With the hydraulic ride control systems constructed as described above, the opening of the opening control valve 5 can be smoothly brought from the closed position A into the open position B and further from a small opening position into a large opening position upon initiation of travelling with a load. It is, therefore, possible to avoid the occurrence of an impact on the wheel loader which would otherwise be applied as a result of opening of the opening control valve 5.
This application claims the priority of Japanese Patent Application 2004-331888 filed Nov. 16, 2004, which is incorporated herein by reference.

Claims

1. A hydraulic ride control system for a working vehicle, said system being provided with a hydraulic cylinder, an actuator control valve for controlling a pressure in a pressure chamber of said hydraulic cylinder, an accumulator connected to said pressure chamber of said hydraulic cylinder via a connection line, an opening control valve having a pilot chamber for selectively communicating or cutting off said connection line depending on a pressure in said pilot chamber, and a selector means for selectively feeding a pressure to or draining a pressure from said pilot chamber,

wherein said selector means comprises a control means for variably controlling an opening of said opening control valve.

2. A hydraulic ride control system according to claim 1, wherein said selector means comprises a solenoid-operated proportional valve for controlling said opening control valve.

3. A hydraulic ride control system according to claim 1, wherein said hydraulic ride control system further comprises a load pressure detection means for detecting a load pressure on said hydraulic cylinder and outputting a signal corresponding to said load pressure; and responsive to a signal outputted from said load pressure detection means, said control means changes said opening of said opening control valve.

4. A hydraulic ride control system according to claim 1, wherein said hydraulic ride control system further comprises a vehicle speed detection means for detecting a vehicle speed of said working vehicle and outputting a signal corresponding to said vehicle speed; and responsive to a signal outputted from said vehicle speed detection means, said control means changes said opening of said opening control valve.

5. A hydraulic ride control system according to claim 1, wherein said hydraulic ride control system further comprises an opening instruction means for outputting, responsive to an input by an operator, a signal that instructs an opening of said opening control valve; and responsive to said signal outputted from said opening instruction means, said control means changes said opening of said opening control valve.

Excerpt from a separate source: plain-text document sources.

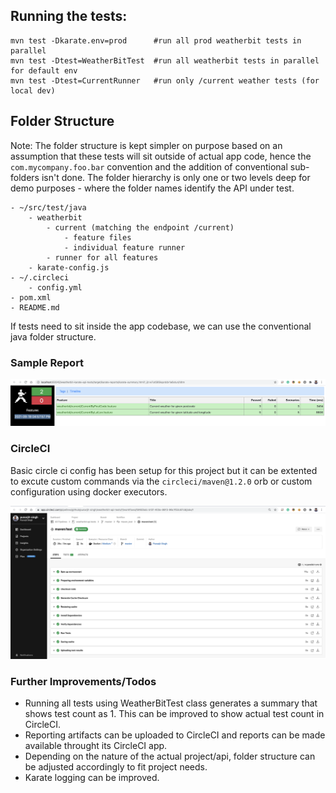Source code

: ## Running the tests:
    mvn test -Dkarate.env=prod      #run all prod weatherbit tests in parallel
    mvn test -Dtest=WeatherBitTest  #run all weatherbit tests in parallel for default env
    mvn test -Dtest=CurrentRunner   #run only /current weather tests (for local dev)
    

## Folder Structure
Note: The folder structure is kept simpler on purpose based on an assumption that these tests will sit outside of actual app code, hence the `com.mycompany.foo.bar` convention and the addition of conventional sub-folders isn't done. The folder hierarchy is only one or two levels deep for demo purposes - where the folder names identify the API under test.

    - ~/src/test/java
        - weatherbit
            - current (matching the endpoint /current)
                - feature files
                - individual feature runner
            - runner for all features
        - karate-config.js
    - ~/.circleci
        - config.yml
    - pom.xml
    - README.md

If tests need to sit inside the app codebase, we can use the conventional java folder structure.

### Sample Report
![Karate Reports](/karate-report-sample.png)

### CircleCI
Basic circle ci config has been setup for this project but it can be extented to excute custom commands via the `circleci/maven@1.2.0` orb or custom configuration using docker executors. 

![CircleCI Sample Snapshot](/circleci.png)

### Further Improvements/Todos
- Running all tests using WeatherBitTest class generates a summary that shows test count as 1. This can be improved to show actual test count in CircleCI.
- Reporting artifacts can be uploaded to CircleCI and reports can be made available throught its CircleCI app.
- Depending on the nature of the actual project/api, folder structure can be adjusted accordingly to fit project needs.
- Karate logging can be improved.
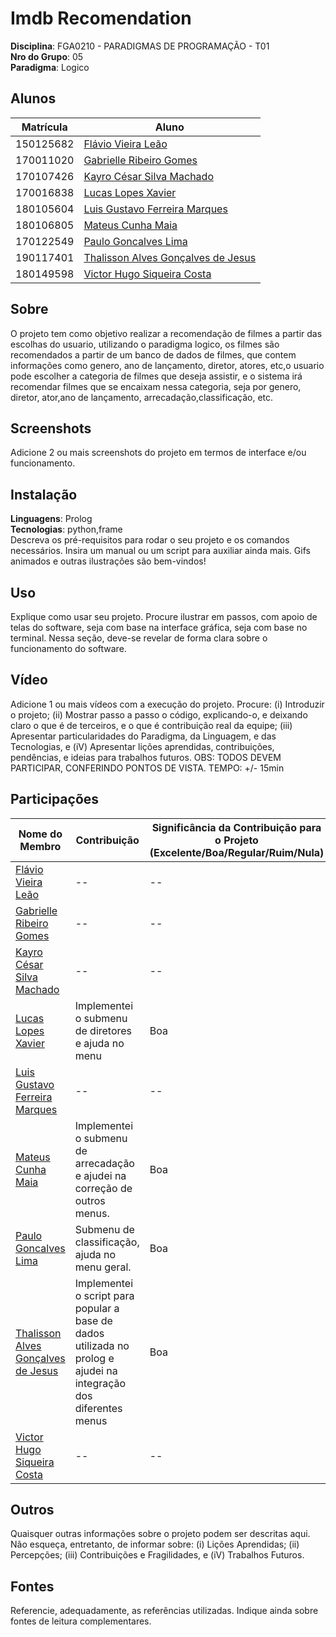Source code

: <!-- # RepositorioTemplate

Esse repositório é para ser utilizado pelos grupos como um template inicial, da home page do Projeto.
As seções do Template NÃO DEVEM SER OMITIDAS, sendo TODAS RELEVANTES.

**!! _Atenção: Renomeie o seu repositório para (Ano.Semestre)*(Grupo)*(Paradigma)\_(NomeDoProjeto)_. !!**

Paradigmas:

-   Funcional
-   Logico
-   SMA

**!! _Não coloque os nomes dos alunos no título do repositório_. !!**

**!! _Exemplo de título correto: 2022.2_G1_Logico_ProjetoRoteirosAereos_. !!**

(Apague esses comentários) -->

# Imdb Recomendation

**Disciplina**: FGA0210 - PARADIGMAS DE PROGRAMAÇÃO - T01 <br>
**Nro do Grupo**: 05<br>
**Paradigma**: Logico<br>

## Alunos

| Matrícula | Aluno                                                                    |
| --------- | ------------------------------------------------------------------------ |
| 150125682 | [Flávio Vieira Leão](https://github.com/flaviovl)                        |
| 170011020 | [Gabrielle Ribeiro Gomes](https://github.com/Gabrielle-Ribeiro)          |
| 170107426 | [Kayro César Silva Machado](https://github.com/kayrocesar)               |
| 170016838 | [Lucas Lopes Xavier](https://github.com/lucaslop)                        |
| 180105604 | [Luis Gustavo Ferreira Marques](https://github.com/luisgfmarques)        |
| 180106805 | [Mateus Cunha Maia](https://github.com/mateusmaiamaia)                   |
| 170122549 | [Paulo Goncalves Lima](https://github.com/PauloGoncalvesLima)            |
| 190117401 | [Thalisson Alves Gonçalves de Jesus](https://github.com/Thalisson-Alves) |
| 180149598 | [Victor Hugo Siqueira Costa](https://github.com/8ifq3)                   |

## Sobre

O projeto tem como objetivo realizar a recomendação de filmes a partir das escolhas do usuario, utilizando o paradigma logico, os filmes são recomendados a partir de um banco de dados de filmes, que contem informações como genero, ano de lançamento, diretor, atores, etc,o usuario pode escolher a categoria de filmes que deseja assistir, e o sistema irá recomendar filmes que se encaixam nessa categoria, seja por genero, diretor, ator,ano de lançamento, arrecadação,classificação, etc.

## Screenshots

Adicione 2 ou mais screenshots do projeto em termos de interface e/ou funcionamento.

## Instalação

**Linguagens**: Prolog<br>
**Tecnologias**: python,frame<br>
Descreva os pré-requisitos para rodar o seu projeto e os comandos necessários.
Insira um manual ou um script para auxiliar ainda mais.
Gifs animados e outras ilustrações são bem-vindos!

## Uso

Explique como usar seu projeto.
Procure ilustrar em passos, com apoio de telas do software, seja com base na interface gráfica, seja com base no terminal.
Nessa seção, deve-se revelar de forma clara sobre o funcionamento do software.

## Vídeo

Adicione 1 ou mais vídeos com a execução do projeto.
Procure:
(i) Introduzir o projeto;
(ii) Mostrar passo a passo o código, explicando-o, e deixando claro o que é de terceiros, e o que é contribuição real da equipe;
(iii) Apresentar particularidades do Paradigma, da Linguagem, e das Tecnologias, e
(iV) Apresentar lições aprendidas, contribuições, pendências, e ideias para trabalhos futuros.
OBS: TODOS DEVEM PARTICIPAR, CONFERINDO PONTOS DE VISTA.
TEMPO: +/- 15min

## Participações

| Nome do Membro                                                           | Contribuição | Significância da Contribuição para o Projeto (Excelente/Boa/Regular/Ruim/Nula) |
| ------------------------------------------------------------------------ | ------------ | ------------------------------------------------------------------------------ |
| [Flávio Vieira Leão](https://github.com/flaviovl)                        | --           | --                                                                             |
| [Gabrielle Ribeiro Gomes](https://github.com/Gabrielle-Ribeiro)          | --           | --                                                                             |
| [Kayro César Silva Machado](https://github.com/kayrocesar)               | --           | --                                                                             |
| [Lucas Lopes Xavier](https://github.com/lucaslop)                        | Implementei o submenu de diretores e ajuda no menu          | Boa                                                                            |
| [Luis Gustavo Ferreira Marques](https://github.com/luisgfmarques)        | --           | --                                                                             |
| [Mateus Cunha Maia](https://github.com/mateusmaiamaia)                   | Implementei o submenu de arrecadação e ajudei na correção de outros menus.           | Boa                                                                             |
| [Paulo Goncalves Lima](https://github.com/PauloGoncalvesLima)            | Submenu de classificação, ajuda no menu geral.           | Boa                                                                             |
| [Thalisson Alves Gonçalves de Jesus](https://github.com/Thalisson-Alves) | Implementei o script para popular a base de dados utilizada no prolog e ajudei na integração dos diferentes menus | Boa |
| [Victor Hugo Siqueira Costa](https://github.com/8ifq3)                   | --           | --                                                                             |

## Outros

Quaisquer outras informações sobre o projeto podem ser descritas aqui. Não esqueça, entretanto, de informar sobre:
(i) Lições Aprendidas;
(ii) Percepções;
(iii) Contribuições e Fragilidades, e
(iV) Trabalhos Futuros.

## Fontes

Referencie, adequadamente, as referências utilizadas.
Indique ainda sobre fontes de leitura complementares.
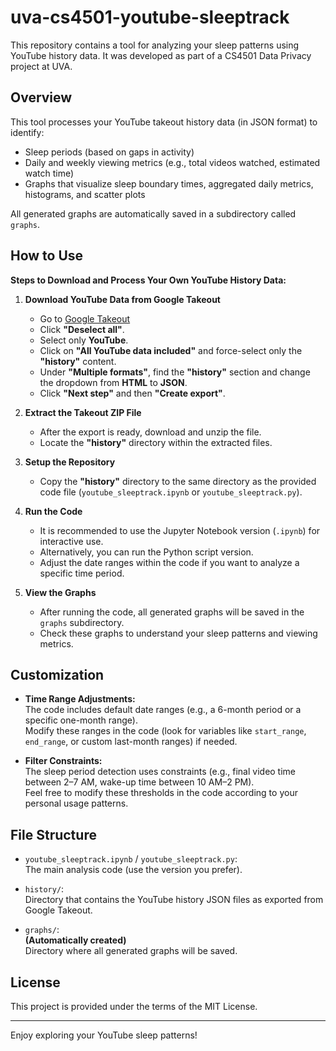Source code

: # uva-cs4501-youtube-sleeptrack

This repository contains a tool for analyzing your sleep patterns using YouTube history data.
It was developed as part of a CS4501 Data Privacy project at UVA.

## Overview

This tool processes your YouTube takeout history data (in JSON format) to identify:
- Sleep periods (based on gaps in activity)
- Daily and weekly viewing metrics (e.g., total videos watched, estimated watch time)
- Graphs that visualize sleep boundary times, aggregated daily metrics, histograms, and scatter plots

All generated graphs are automatically saved in a subdirectory called `graphs`.

## How to Use

**Steps to Download and Process Your Own YouTube History Data:**

1. **Download YouTube Data from Google Takeout**
   - Go to [Google Takeout](https://takeout.google.com/settings/takeout)
   - Click **"Deselect all"**.
   - Select only **YouTube**.
   - Click on **"All YouTube data included"** and force-select only the **"history"** content.
   - Under **"Multiple formats"**, find the **"history"** section and change the dropdown from **HTML** to **JSON**.
   - Click **"Next step"** and then **"Create export"**.
   
2. **Extract the Takeout ZIP File**
   - After the export is ready, download and unzip the file.
   - Locate the **"history"** directory within the extracted files.

3. **Setup the Repository**
   - Copy the **"history"** directory to the same directory as the provided code file (`youtube_sleeptrack.ipynb` or `youtube_sleeptrack.py`).

4. **Run the Code**
   - It is recommended to use the Jupyter Notebook version (`.ipynb`) for interactive use.
   - Alternatively, you can run the Python script version.
   - Adjust the date ranges within the code if you want to analyze a specific time period.

5. **View the Graphs**
   - After running the code, all generated graphs will be saved in the `graphs` subdirectory.
   - Check these graphs to understand your sleep patterns and viewing metrics.

## Customization

- **Time Range Adjustments:**  
  The code includes default date ranges (e.g., a 6-month period or a specific one-month range).  
  Modify these ranges in the code (look for variables like `start_range`, `end_range`, or custom last-month ranges) if needed.

- **Filter Constraints:**  
  The sleep period detection uses constraints (e.g., final video time between 2–7 AM, wake-up time between 10 AM–2 PM).  
  Feel free to modify these thresholds in the code according to your personal usage patterns.

## File Structure

- `youtube_sleeptrack.ipynb` / `youtube_sleeptrack.py`:  
  The main analysis code (use the version you prefer).

- `history/`:  
  Directory that contains the YouTube history JSON files as exported from Google Takeout.

- `graphs/`:  
  **(Automatically created)**  
  Directory where all generated graphs will be saved.

## License

This project is provided under the terms of the MIT License.

---

Enjoy exploring your YouTube sleep patterns!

6. A hydraulic ride control system according to claim 1, wherein said hydraulic ride control system further comprises a selector valve arranged on a bypass line branching out from said connection line and disposed in parallel with said opening control valve such that said bypass line is normally maintained in communication but is cut off when a load pressure on said hydraulic cylinder has increased to at least a predetermined pressure.

7. A hydraulic ride control system according to claim 6, wherein a check valve is arranged on said bypass line to bleed a pressure only from said hydraulic cylinder to said accumulator.